§ **THE PROBLEM**: I would like each line of the data that holds the word "hfill" copied out.

§ **SOURCE MATERIAL**:
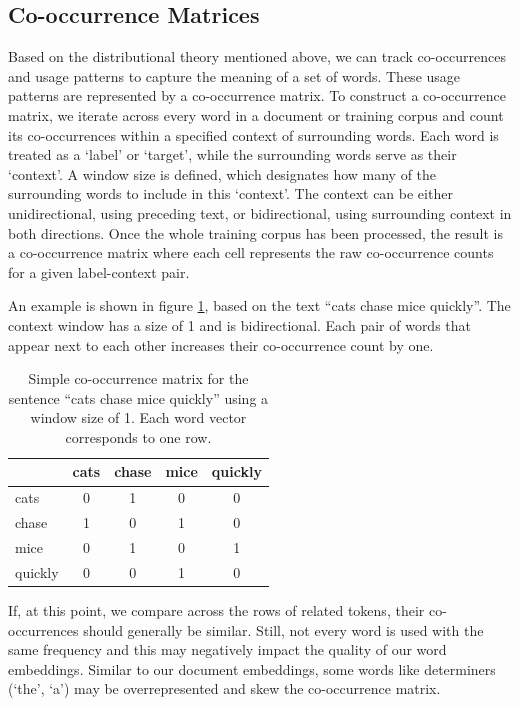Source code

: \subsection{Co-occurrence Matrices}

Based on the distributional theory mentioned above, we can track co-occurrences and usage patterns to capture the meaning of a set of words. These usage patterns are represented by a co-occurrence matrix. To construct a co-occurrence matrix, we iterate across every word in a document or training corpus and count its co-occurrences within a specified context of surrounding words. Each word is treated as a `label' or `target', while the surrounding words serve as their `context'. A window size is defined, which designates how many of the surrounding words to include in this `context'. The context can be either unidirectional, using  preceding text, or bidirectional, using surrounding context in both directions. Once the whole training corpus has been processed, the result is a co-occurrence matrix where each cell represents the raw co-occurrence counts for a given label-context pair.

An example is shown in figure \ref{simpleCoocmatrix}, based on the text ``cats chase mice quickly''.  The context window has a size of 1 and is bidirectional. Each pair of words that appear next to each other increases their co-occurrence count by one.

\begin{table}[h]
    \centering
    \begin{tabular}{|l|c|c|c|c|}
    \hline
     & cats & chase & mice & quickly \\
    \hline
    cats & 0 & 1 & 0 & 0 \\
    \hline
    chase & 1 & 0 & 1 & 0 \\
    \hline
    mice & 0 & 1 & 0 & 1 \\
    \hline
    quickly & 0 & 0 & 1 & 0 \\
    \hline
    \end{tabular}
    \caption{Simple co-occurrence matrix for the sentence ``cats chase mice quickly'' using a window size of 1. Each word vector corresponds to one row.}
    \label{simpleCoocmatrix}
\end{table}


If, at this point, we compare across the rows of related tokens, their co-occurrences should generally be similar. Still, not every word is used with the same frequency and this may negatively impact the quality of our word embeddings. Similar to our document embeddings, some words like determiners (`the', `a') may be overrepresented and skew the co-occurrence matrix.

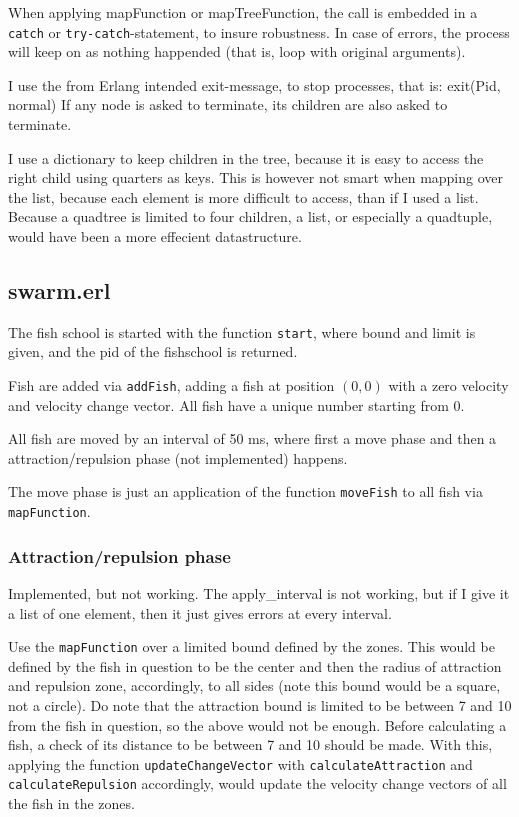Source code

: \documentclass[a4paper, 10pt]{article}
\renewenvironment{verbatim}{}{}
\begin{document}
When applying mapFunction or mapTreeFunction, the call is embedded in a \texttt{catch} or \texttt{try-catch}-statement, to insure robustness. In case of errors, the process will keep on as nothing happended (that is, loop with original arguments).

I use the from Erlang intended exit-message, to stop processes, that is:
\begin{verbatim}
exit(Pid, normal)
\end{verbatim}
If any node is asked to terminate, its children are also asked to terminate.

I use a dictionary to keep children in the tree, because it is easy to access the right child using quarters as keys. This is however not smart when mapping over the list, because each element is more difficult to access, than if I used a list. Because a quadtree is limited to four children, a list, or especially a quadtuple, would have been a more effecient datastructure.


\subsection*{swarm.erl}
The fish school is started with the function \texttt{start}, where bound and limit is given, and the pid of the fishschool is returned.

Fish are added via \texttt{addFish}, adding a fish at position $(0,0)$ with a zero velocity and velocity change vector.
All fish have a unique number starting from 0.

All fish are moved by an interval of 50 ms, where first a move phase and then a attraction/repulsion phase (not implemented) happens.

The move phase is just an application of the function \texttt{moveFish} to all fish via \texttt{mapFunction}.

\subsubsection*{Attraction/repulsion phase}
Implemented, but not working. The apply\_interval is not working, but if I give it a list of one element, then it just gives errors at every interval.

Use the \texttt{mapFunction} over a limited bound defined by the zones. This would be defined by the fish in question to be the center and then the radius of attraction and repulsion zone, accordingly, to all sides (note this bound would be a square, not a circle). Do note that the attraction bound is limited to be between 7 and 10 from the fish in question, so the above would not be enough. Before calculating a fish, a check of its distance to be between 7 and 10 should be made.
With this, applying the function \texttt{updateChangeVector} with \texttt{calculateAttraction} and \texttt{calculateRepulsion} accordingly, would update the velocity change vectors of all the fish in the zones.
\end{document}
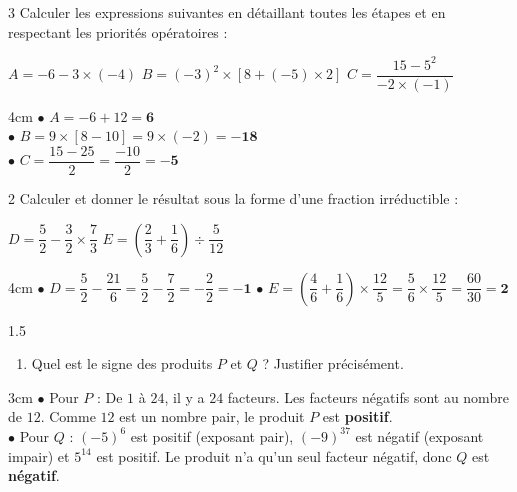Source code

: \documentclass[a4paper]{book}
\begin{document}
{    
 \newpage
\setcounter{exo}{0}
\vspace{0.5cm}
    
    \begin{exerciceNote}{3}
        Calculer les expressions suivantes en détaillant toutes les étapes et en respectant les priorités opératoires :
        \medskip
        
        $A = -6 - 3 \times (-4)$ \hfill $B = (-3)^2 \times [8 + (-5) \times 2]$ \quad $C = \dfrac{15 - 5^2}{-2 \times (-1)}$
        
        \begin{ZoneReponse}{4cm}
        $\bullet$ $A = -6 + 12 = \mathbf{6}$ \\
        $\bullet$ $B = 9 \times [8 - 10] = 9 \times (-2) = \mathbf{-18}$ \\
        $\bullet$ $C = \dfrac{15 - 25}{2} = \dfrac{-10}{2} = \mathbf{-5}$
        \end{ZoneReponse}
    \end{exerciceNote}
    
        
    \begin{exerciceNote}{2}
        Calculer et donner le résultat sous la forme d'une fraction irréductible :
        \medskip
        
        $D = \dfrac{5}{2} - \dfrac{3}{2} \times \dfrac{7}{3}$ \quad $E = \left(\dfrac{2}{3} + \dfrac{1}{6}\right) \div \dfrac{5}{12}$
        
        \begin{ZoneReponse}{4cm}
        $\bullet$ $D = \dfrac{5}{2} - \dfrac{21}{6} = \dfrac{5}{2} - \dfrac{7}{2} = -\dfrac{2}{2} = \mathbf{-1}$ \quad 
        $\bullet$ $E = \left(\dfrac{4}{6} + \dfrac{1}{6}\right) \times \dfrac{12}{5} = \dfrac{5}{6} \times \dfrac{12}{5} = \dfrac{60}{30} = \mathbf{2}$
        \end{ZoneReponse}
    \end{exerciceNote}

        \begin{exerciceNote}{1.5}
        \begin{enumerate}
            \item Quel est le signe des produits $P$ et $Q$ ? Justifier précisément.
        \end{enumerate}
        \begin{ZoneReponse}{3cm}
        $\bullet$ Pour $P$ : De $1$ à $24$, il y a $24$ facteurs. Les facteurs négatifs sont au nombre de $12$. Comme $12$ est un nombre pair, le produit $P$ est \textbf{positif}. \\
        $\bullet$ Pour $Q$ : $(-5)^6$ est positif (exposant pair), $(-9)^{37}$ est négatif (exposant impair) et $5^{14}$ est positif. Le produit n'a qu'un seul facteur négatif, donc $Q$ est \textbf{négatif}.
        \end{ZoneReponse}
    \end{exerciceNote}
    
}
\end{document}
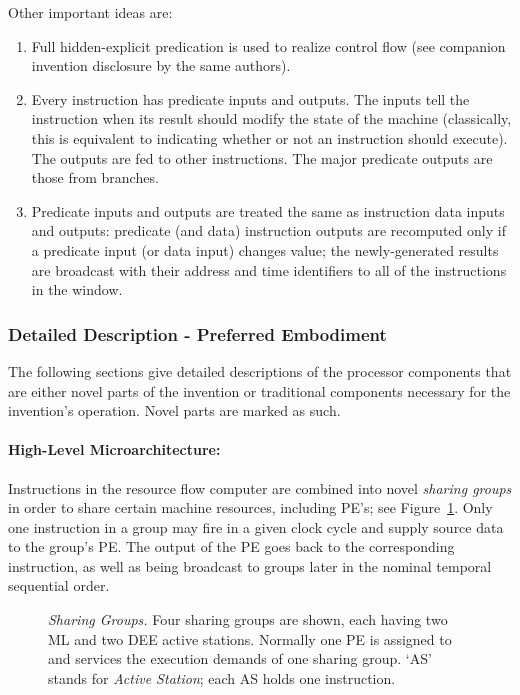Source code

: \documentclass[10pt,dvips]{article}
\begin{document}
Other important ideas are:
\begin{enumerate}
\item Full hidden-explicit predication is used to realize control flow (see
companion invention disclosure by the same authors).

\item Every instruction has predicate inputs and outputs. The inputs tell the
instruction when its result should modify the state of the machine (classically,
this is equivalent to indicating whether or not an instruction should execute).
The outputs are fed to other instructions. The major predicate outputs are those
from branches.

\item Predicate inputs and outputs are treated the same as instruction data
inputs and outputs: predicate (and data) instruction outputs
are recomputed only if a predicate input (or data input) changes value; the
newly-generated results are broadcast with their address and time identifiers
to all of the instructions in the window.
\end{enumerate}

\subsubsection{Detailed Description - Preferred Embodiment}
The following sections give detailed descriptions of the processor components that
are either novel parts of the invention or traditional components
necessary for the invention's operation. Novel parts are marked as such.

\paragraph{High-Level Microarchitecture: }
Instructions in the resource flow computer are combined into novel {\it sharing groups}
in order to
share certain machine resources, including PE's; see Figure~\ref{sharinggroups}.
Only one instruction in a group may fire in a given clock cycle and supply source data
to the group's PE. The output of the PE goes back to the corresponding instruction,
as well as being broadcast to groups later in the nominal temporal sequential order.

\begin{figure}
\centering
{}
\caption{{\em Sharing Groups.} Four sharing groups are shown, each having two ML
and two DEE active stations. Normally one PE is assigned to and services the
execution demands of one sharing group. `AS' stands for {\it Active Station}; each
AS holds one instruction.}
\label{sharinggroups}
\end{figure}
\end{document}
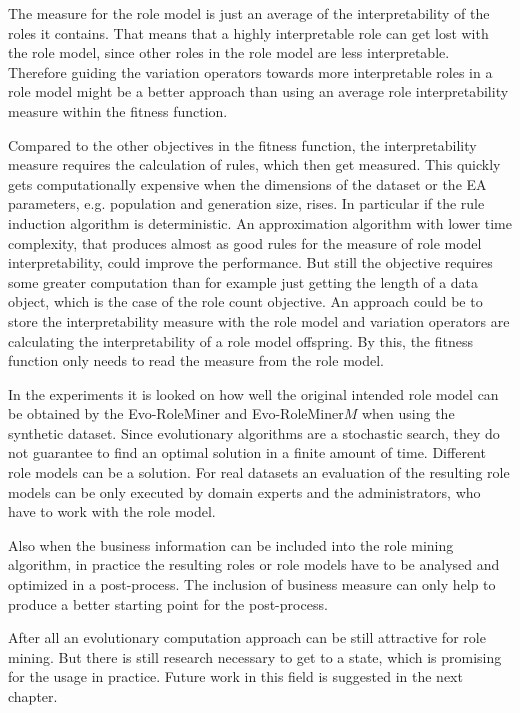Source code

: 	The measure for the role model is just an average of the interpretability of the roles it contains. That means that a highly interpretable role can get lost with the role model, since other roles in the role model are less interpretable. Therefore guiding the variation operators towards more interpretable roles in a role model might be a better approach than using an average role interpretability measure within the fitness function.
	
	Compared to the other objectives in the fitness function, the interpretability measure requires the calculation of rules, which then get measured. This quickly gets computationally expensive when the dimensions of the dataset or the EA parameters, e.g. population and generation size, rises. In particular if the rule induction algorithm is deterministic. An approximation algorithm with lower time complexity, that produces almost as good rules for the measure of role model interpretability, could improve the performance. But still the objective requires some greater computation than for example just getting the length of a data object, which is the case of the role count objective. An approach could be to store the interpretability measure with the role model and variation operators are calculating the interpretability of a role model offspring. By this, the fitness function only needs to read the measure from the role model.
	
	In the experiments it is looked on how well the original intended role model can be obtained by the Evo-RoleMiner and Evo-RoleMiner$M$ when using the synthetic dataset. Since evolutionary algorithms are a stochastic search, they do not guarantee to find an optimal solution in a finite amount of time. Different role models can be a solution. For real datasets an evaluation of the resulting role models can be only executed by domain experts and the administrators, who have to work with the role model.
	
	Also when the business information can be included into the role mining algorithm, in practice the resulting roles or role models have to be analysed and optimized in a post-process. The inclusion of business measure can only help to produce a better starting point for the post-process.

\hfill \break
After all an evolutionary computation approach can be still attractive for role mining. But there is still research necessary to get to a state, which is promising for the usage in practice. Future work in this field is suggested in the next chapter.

§ **ANSWER BELOW**:
        $A = -6 - 3 \times (-4)$ \hfill $B = (-3)^2 \times [8 + (-5) \times 2]$ \quad $C = \dfrac{15 - 5^2}{-2 \times (-1)}$
\hfill \break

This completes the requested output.